• **WHAT THE TASK REQUIRES**: Filter the entries for the string "waka". Copy each line that has it.

• **INFORMATION GIVEN**:
───
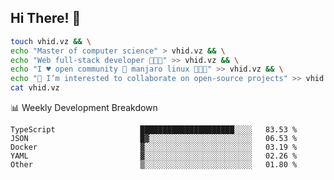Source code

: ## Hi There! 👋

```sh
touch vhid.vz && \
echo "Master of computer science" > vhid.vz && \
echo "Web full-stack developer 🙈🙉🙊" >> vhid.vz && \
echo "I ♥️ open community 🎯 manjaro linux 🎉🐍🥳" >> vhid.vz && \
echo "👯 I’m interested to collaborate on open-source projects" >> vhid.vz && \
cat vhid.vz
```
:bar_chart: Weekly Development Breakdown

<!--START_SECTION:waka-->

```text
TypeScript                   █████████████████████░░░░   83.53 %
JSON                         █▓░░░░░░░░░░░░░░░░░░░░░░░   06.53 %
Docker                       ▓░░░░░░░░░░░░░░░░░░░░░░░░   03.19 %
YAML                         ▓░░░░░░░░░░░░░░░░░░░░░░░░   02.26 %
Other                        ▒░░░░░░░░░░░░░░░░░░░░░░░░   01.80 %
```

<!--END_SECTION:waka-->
───
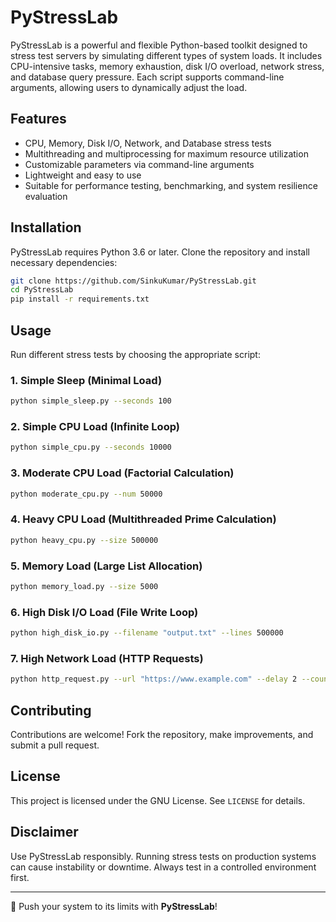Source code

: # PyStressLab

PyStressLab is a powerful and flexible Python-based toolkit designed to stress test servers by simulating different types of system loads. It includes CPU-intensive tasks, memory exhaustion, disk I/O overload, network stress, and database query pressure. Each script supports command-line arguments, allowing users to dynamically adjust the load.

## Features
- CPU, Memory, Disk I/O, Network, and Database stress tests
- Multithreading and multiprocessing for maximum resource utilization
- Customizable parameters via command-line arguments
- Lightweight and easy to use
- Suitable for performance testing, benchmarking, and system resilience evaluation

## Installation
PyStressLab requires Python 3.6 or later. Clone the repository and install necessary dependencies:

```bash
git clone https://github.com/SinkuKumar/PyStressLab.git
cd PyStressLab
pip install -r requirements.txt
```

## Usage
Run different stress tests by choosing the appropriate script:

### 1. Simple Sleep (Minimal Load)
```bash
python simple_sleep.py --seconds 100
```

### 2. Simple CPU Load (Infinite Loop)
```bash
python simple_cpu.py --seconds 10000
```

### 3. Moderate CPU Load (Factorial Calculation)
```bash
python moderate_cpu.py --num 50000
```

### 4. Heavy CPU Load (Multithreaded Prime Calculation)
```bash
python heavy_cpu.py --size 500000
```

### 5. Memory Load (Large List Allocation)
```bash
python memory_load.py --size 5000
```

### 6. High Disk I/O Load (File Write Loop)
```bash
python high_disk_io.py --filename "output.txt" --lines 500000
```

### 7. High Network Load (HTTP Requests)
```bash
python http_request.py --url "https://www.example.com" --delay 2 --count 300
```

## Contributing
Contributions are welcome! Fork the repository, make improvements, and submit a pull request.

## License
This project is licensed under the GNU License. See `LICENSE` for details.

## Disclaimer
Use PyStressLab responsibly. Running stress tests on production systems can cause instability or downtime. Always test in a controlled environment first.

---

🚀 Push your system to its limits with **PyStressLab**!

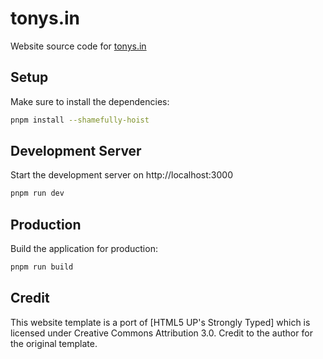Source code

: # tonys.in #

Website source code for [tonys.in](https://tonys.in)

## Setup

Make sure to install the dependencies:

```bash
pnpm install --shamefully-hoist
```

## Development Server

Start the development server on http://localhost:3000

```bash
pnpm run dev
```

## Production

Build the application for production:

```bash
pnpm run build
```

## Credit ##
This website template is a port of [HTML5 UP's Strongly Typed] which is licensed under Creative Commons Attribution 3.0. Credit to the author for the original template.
───
• **EXERCISE OUTPUT**:
<!--START_SECTION:waka-->
<!--END_SECTION:waka-->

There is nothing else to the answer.